Keywords: Spirituality; Nursing; Intensive care units; Nursing process
RESUMEN
CONTEXTO: Esta revisión busca dar respuesta a cómo la enfermería ha abordado la espiritualidad en el proceso de cuidado en la Unidad de Cuidados Intensivos (UCI), contribuyendo a la comprensión de las dificultades y factores que pueden mejorar el desempeño de estos profesionales en este ambiente ambivalente entre la vida y la muerte de los pacientes.
OBJETIVO: Verificar los artículos existentes en la literatura sobre el cuidado espiritual proporcionado por el equipo de enfermería en las UCI.
METODOLOGÍA: Se utilizó el método de revisión integradora con las búsquedas realizadas entre 2008 y 2018 en las bases de datos LILACS, MEDLINE, PubMed y Cinahl.

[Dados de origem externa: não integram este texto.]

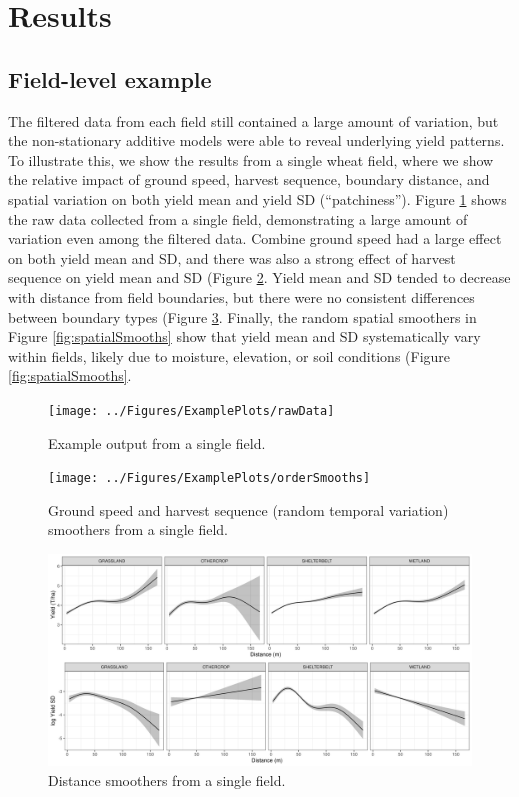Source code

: \documentclass[]{elsarticle} %
\begin{document}
\hypertarget{results}{%
\section{Results}\label{results}}

\hypertarget{field-level-example}{%
\subsection{Field-level example}\label{field-level-example}}

The filtered data from each field still contained a large amount of variation, but the non-stationary additive models were able to reveal underlying yield patterns.
To illustrate this, we show the results from a single wheat field, where we show the relative impact of ground speed, harvest sequence, boundary distance, and spatial variation on both yield mean and yield SD (``patchiness'').
Figure \ref{fig:rawData} shows the raw data collected from a single field, demonstrating a large amount of variation even among the filtered data.
Combine ground speed had a large effect on both yield mean and SD, and there was also a strong effect of harvest sequence on yield mean and SD (Figure \ref{fig:orderSmooths}.
Yield mean and SD tended to decrease with distance from field boundaries, but there were no consistent differences between boundary types (Figure \ref{fig:distSmooths}.
Finally, the random spatial smoothers in Figure \ref{fig:spatialSmooths} show that yield mean and SD systematically vary within fields, likely due to moisture, elevation, or soil conditions (Figure \ref{fig:spatialSmooths}.

\begin{figure}
\texttt{[image: ../Figures/ExamplePlots/rawData]} \caption{Example output from a single field.}\label{fig:rawData}
\end{figure}

\begin{figure}
\texttt{[image: ../Figures/ExamplePlots/orderSmooths]} \caption{Ground speed and harvest sequence (random temporal variation) smoothers from a single field.}\label{fig:orderSmooths}
\end{figure}

\begin{figure}
\includegraphics[width=1\linewidth]{../Figures/ExamplePlots/distSmooths} \caption{Distance smoothers from a single field.}\label{fig:distSmooths}
\end{figure}
\end{document}
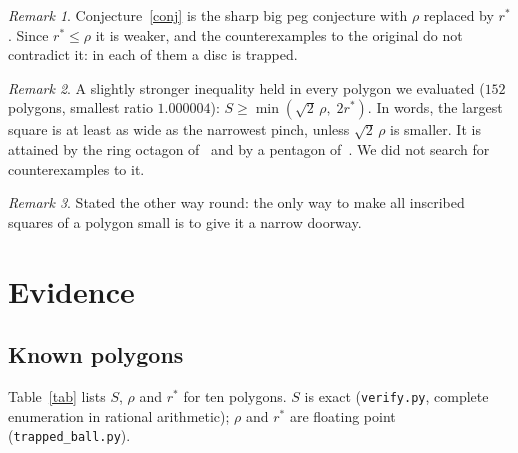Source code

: \documentclass[11pt,a4paper]{article}
\theoremstyle{definition}\newtheorem{definition}{Definition}
\theoremstyle{remark}\newtheorem{remark}{Remark}
\begin{document}
\begin{remark}
Conjecture~\ref{conj} is the sharp big peg conjecture with $\rho$ replaced by
$r^*$. Since $r^*\le\rho$ it is weaker, and the counterexamples to the original
do not contradict it: in each of them a disc is trapped.
\end{remark}

\begin{remark}
A slightly stronger inequality held in every polygon we evaluated ($152$
polygons, smallest ratio $1.000004$): $S\ge\min(\sqrt2\,\rho,\;2r^*)$. In words,
the largest square is at least as wide as the narrowest pinch, unless
$\sqrt2\,\rho$ is smaller. It is attained by the ring octagon of~\cite{small}
and by a pentagon of~\cite{ss}. We did not search for counterexamples to it.
\end{remark}

\begin{remark}
Stated the other way round: the only way to make all inscribed squares of a
polygon small is to give it a narrow doorway.
\end{remark}

\section{Evidence}\label{sec:evidence}

\subsection*{Known polygons}

Table~\ref{tab} lists $S$, $\rho$ and $r^*$ for ten polygons. $S$ is exact
(\texttt{verify.py}, complete enumeration in rational arithmetic); $\rho$ and
$r^*$ are floating point (\texttt{trapped\_ball.py}).
\end{document}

Las claves de búsqueda se utilizaron con los descriptores Spirituality, Nursing, Team, Intensive Care Units, Systematization of Nursing Care y sus variaciones en portugués e español, com los operadores booleanos Y y/o OR.
RESULTADOS: En la literatura, se encontraron 381 artículos y, al final del proceso, se incluyeron cuatro artículos que incluían el cuidado espiritual proporcionado por el equipo de enfermería de la UCI. Se enumeraron tres categorías que abordan el tema: a) Proceso de enfermería y el cuidado espiritual; b) Bienestar espiritual; c) Retos en la asistencia del cuidado espiritual.
CONCLUSIONES: La espiritualidad dentro del proceso de atención se ha informado en pocos estudios y de forma fragmentada. Resulta importante cuidarse a sí mismo para cuidar de los demás, así como los aspectos relacionados con los desafíos que enfrenta. La enfermería necesita tener una visión más amplia del cuidado espiritual, de modo que pueda ofrecer un cuidado sistematizado y con base científica.
Palavras Clave: Espiritualidad; Enfermería; Unidades de cuidados intensivos; Proceso de enfermería
Introdução
A espiritualidade é um termo amplo, com significado muitas vezes associado à religiosidade. A palavra espiritualidade é derivada do latim spiritus que tem como significado o sopro, vento ou respiração. Está ligada à subjetividade humana na busca do significado, sentido para tudo na vida, que pode ou não estar associada à religiosidade (Valente et al., 2016). Dada a sua importância, ela foi adicionada ao conceito multidimensional em saúde, juntamente com as dimensões físicas, psicológicas e sociais, pela Organização Mundial de Saúde (OMS) no final da década de 90 (Júnior et al., 2015).
A espiritualidade está associada à qualidade de vida geral dos indivíduos, enfatizando o benefício e a importância da sua inserção para o cuidado dos usuários que se encontram em diversas condições de saúde (Ienne et al., 2018); sendo também apontada no aumento da sobrevida, diminuição da prevalência de doenças e aumento do autocuidado. Já a espiritualidade vivenciada de forma negativa pode vir associada a desfechos prejudiciais à saúde (Moreira-Almeida e Lucchetti, 2016). Entre os profissionais de saúde, a espiritualidade é mencionada como alternativa/apoio para diminuir a ansiedade (Moura et al., 2018). Portanto, o exposto nos aponta que a espiritualidade faz parte do dia-a-dia da sociedade em geral, independente da crença religiosa.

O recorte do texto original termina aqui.